Em “Let Love Rule”, seu novo livro de memórias, Lenny Kravitz, 56, relata os primeiros 25 anos de sua vida, até o lançamento de seu primeiro disco, em 1989. A história que ele conta não é sobre estrelato (isso virá em um novo volume, ele diz), mas sobre as influências que inspiraram seu característico híbrido musical de soul e rock clássico.

Kravitz começou sua carreira fonográfica em um período em que o hip-hop e o dance pop estavam em ascensão. Por muitos anos, enquanto o rap e a música eletrônica ganhavam destaque, ele continuou a defender resolutamente o rock e viu os ideais de paz e amor dos hippies se tornarem motivo de zombaria, inicialmente, e mais tarde recuperarem parte de seu valor.

Ele vendeu mais de 40 milhões de discos em todo o mundo e, apesar de seu estilo de música parecer passadista, colocou quatro canções entre as 40 mais das paradas de sucesso, entre as quais “It Ain’t Over ‘til It’s Over”, um belo tributo ao soul de Filadélfia, e o funk-rock dançante de “Fly Away”. Entre 1999 e 2002, ele ganhou quatro Grammys consecutivos como melhor vocalista de rock masculino.

“Ele é o epítome do cool”, disse o ator Jason Momoa, astro de “Aquaman” e “Game of Thrones”. Momoa está envolvido em um relacionamento com Lisa Bonet, ex-mulher de Kravitz, desde 2005, e as famílias Kravitz, Bonet e Momoa se tornaram um clã extenso e muito unido. “É triste que algumas famílias não consigam se relacionar bem”, disse Momoa. “Mas ele é um cara muito carismático, e repleto de amor. Quando estou com ele, me sinto especial”.

A história do primeiro período da vida de Kravitz está cheia de revelações.
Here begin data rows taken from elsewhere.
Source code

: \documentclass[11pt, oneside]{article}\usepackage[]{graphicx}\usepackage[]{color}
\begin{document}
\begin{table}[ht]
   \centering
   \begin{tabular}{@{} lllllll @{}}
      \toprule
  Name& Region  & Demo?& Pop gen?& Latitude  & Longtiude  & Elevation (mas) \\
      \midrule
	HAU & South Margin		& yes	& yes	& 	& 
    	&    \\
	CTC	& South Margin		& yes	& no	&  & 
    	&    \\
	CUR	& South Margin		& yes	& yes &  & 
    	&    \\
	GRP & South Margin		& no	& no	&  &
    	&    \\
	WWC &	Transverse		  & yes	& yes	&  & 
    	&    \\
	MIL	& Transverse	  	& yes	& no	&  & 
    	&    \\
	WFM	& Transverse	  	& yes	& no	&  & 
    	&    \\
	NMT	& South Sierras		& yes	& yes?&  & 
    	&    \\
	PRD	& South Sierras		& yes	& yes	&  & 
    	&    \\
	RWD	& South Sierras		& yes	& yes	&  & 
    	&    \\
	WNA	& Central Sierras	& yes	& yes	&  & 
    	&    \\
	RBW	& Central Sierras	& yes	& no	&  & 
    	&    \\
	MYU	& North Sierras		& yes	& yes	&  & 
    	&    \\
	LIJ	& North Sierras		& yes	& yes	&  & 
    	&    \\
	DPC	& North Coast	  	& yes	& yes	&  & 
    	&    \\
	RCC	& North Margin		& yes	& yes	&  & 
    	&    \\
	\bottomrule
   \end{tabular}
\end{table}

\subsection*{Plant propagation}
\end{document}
A primeira aconteceu quando ele viu um show do Jackson 5 no Madison Square Garden. Depois ele foi a um show de James Brown que define como “meu segundo momento de mudança na vida”. Quando ele tinha 11 anos, a mãe dele foi escalada para um dos papéis principais de “The Jeffersons”, uma sitcom sobre um casal birracial que derrubou barreiras, e a família se mudou para a Califórnia, onde, em rápida sucessão, ele descobriu o Led Zeppelin (“talvez tenha sido esse o momento”), o skate e a maconha.

Epifanias continuaram a acontecer: Kiss. Steely Dan. Corais. A ópera “Tosca”. E, em plano de importância semelhante ao do Led Zeppelin, Prince. “Quando vi Prince, eu vi a mim mesmo”, ele escreve.

Em paralelo a essa sequência de marcos musicais, ele desenvolveu um relacionamento muito estreito com sua mãe, a atriz Roxie Roker, “uma cativante mulher de origens caribenhas” que parecia conhecer todos os artistas e intelectuais negros dos anos 70, e um relacionamento difícil com um pai reprovador, Sy Kravitz, produtor de telejornais, “um homem judeu muito seguro de si” cujos pais se recusaram a ir ao seu casamento com Roxie.

“Sou profundamente ambivalente”, escreve Kravitz. “Negro e branco. Judeu e cristão. Manhattan e Brooklyn”.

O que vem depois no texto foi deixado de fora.